Hwy 36 to Hwy 299
36 Miles - LENGTH
Excellent - PAVEMENT
Fast, Swoopy, Hairpins, Intense - CURVES
Hwy 36 to Hwy 299 - CONNECTS
Hayfork, Weaverville - GAS
Quick Ride: Can't miss low mountain pass with endless curves, stunning scenery and dreamy corners. Everything we love about Northern California.
Much of California is highly populated. You probably already knew that.
And an oft repeated gripe of some motorcyclists far and wide is there are too many people on the roads. Cities are too busy. Twisty roads are too far out, just getting there is a trek in itself. However, let me clue you in on a not-so-secret secret. One of the best things about far Northern California no one else will tell you is that once you get out into the open ranges, there really aren't too many people around in these parts. All the far northern NorCal local riders smugly sit down at night to read the latest copy of Motorcyclist magazine knowing they have the all-time-greatest-roads in their backyard- and without all the traffic. Time the ride just right and you'll have the road all to yourself.
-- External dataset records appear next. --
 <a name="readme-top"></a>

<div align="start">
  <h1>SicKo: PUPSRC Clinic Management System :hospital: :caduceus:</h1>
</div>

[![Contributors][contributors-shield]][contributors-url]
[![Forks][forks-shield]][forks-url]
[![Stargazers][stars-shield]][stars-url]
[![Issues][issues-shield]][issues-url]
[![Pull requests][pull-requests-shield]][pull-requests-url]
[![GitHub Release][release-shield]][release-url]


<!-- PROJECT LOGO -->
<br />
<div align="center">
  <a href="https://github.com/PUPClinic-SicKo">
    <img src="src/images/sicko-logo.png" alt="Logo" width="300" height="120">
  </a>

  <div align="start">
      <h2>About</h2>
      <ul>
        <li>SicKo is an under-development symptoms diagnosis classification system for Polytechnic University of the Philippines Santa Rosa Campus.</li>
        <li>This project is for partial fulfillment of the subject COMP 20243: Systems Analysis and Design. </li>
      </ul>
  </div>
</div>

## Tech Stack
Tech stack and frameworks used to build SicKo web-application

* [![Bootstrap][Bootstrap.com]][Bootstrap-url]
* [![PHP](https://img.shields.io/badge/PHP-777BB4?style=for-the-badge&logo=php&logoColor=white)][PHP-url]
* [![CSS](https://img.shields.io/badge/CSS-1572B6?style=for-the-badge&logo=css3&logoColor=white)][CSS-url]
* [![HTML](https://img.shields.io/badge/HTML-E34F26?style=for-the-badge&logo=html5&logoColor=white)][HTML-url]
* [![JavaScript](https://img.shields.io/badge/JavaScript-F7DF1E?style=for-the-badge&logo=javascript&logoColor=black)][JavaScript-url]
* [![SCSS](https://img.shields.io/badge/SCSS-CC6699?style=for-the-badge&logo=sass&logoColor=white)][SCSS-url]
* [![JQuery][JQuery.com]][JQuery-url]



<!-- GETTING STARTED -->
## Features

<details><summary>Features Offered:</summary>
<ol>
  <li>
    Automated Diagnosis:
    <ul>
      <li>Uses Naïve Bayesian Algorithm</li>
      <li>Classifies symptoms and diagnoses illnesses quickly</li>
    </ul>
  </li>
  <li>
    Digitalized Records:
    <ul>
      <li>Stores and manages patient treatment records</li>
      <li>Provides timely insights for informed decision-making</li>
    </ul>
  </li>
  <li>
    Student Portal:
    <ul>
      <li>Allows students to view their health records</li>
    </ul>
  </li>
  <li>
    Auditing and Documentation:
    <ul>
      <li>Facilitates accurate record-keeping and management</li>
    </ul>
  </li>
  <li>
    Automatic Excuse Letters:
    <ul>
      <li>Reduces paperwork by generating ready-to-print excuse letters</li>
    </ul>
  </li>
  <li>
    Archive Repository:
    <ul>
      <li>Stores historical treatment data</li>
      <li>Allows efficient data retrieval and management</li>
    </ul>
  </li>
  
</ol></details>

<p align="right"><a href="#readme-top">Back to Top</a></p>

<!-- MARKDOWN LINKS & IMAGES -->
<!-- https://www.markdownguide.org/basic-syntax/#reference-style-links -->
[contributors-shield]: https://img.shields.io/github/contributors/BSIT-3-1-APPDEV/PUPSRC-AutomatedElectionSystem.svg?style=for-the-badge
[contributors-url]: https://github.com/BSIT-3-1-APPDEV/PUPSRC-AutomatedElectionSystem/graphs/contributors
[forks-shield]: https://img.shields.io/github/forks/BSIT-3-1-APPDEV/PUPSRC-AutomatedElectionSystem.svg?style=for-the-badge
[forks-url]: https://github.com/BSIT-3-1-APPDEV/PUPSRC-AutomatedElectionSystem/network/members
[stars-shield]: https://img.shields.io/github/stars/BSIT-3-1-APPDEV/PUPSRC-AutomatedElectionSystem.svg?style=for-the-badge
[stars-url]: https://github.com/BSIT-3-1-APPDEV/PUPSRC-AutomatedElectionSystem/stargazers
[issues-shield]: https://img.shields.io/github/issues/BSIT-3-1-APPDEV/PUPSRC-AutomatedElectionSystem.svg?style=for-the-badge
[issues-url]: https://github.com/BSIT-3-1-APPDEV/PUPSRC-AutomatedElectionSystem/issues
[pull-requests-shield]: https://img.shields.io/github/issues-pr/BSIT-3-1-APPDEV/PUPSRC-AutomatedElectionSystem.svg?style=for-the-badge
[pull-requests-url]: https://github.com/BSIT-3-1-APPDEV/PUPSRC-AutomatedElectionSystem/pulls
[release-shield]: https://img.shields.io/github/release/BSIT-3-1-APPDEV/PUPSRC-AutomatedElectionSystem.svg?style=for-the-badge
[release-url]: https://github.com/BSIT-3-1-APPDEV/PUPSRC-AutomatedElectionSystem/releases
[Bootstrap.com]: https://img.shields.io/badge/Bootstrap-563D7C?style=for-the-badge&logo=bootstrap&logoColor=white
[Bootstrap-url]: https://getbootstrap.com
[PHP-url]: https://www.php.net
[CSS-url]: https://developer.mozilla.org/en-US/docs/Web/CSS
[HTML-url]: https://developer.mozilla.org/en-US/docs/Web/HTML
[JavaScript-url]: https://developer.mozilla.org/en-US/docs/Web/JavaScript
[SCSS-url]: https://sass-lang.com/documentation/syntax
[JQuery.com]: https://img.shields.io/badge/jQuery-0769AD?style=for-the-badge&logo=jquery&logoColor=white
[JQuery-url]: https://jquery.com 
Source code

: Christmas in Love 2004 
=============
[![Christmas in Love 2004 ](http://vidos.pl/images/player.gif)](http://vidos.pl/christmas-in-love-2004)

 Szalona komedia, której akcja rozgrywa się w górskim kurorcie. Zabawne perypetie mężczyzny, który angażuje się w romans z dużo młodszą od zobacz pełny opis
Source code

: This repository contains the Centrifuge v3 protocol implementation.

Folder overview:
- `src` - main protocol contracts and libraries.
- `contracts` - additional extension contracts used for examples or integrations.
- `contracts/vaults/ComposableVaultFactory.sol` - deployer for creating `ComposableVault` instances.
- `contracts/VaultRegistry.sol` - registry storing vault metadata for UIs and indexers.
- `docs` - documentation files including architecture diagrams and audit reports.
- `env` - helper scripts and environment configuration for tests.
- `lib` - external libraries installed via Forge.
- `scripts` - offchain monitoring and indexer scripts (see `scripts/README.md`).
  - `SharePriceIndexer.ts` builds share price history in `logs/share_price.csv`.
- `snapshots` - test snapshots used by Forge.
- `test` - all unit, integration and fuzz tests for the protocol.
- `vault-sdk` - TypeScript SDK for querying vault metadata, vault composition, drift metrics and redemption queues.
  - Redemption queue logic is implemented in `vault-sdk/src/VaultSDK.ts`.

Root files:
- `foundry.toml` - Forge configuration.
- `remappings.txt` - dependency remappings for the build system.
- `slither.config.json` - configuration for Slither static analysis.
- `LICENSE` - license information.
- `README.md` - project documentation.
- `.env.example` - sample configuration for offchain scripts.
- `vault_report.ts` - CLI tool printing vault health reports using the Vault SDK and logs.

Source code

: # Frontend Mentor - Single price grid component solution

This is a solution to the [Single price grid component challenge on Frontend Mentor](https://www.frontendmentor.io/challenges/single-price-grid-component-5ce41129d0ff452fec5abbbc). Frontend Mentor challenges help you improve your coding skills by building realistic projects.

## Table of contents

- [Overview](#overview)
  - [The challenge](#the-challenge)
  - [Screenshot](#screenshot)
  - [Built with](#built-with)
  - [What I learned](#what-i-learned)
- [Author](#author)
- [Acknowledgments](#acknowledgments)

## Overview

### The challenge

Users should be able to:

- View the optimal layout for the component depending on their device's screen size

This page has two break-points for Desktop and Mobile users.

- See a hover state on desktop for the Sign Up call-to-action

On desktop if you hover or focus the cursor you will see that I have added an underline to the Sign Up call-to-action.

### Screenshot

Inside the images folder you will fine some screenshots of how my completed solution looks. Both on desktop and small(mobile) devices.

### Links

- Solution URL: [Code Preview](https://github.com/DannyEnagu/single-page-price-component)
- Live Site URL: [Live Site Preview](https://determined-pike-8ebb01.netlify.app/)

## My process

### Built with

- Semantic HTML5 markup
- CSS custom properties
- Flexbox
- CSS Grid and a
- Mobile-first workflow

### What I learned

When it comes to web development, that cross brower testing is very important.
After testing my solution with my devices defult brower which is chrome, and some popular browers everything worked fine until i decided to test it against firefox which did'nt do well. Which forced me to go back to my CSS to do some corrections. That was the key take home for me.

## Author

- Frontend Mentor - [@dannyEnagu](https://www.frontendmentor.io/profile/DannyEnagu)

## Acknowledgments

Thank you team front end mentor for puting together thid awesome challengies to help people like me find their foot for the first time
Quite simply, there’s a lot less people up here. Just a little more than 14,000 residents are spread across Trinity County’s 3,000 square miles. For comparison, Los Angeles County has 4700 square miles and 10 million residents. Where would you rather ride? Trinity County is a sprawling mountainous region of Northern California where most of it is wilderness. Some portions of Trinity County contain barely more than 9 people per square mile. The perfect destination for motorcyclists? We think so.
In between Highway 36 and Highway 299 is this short 36-mile north-south connector that is a real hoot to ride. That’s right, I said it, A Hoot! The small town of Hayfork sits in the middle of this ride- and what a ride it is!
This will most likely be a link in your trip route as this twisty section of road is sort of out there. No major population centers to speak of except Hayfork, pop 2300. The community was so named on account of hay fields near the South Fork Trinity River.
The town does have a small airport though. And the Trinity County fairgrounds are located here. Not much has changed in the last 15 years we’ve been leading Pashnit Motorcycle Tours through this town. It’s also the only place to get gas other than Dinsmore & Platina (Highway 36) and Weaverville (Highway 3-Scott Mtn Summit) and Lewiston.
If you're riding Highway 36 from either direction- smack dab in the middle of it, in the middle of nowhere, is a massive paved triangular intersection in which the road crew had either too much time on their hands or a lot of excess asphalt.
We simply call it The Triangle, and it’s always a meet spot for motorcyclists who stop right in the middle of it for a breather.
Headed northward from Highway 36, the ride on Highway 3 introduces itself as a smooth downhill twisty affair with a gentle elevation drop into Peanut. Once you reach the bridge over Salt Creek in the valley below, the super twisty stuff is over for the moment.
Highway 3 meanders through a gentle S curve past 13 Dibs Rd. This is paved almost all the way out to Salt Creek Campground, but it’s a dead end in the middle of the Shasta-Trinity National Forest. Highway 3 continues along Salt Creek out of Peanut on over to Hayfork. It’s a relaxed hand-on-hip ride. Enjoyable and relaxing, be on the lookout for deer.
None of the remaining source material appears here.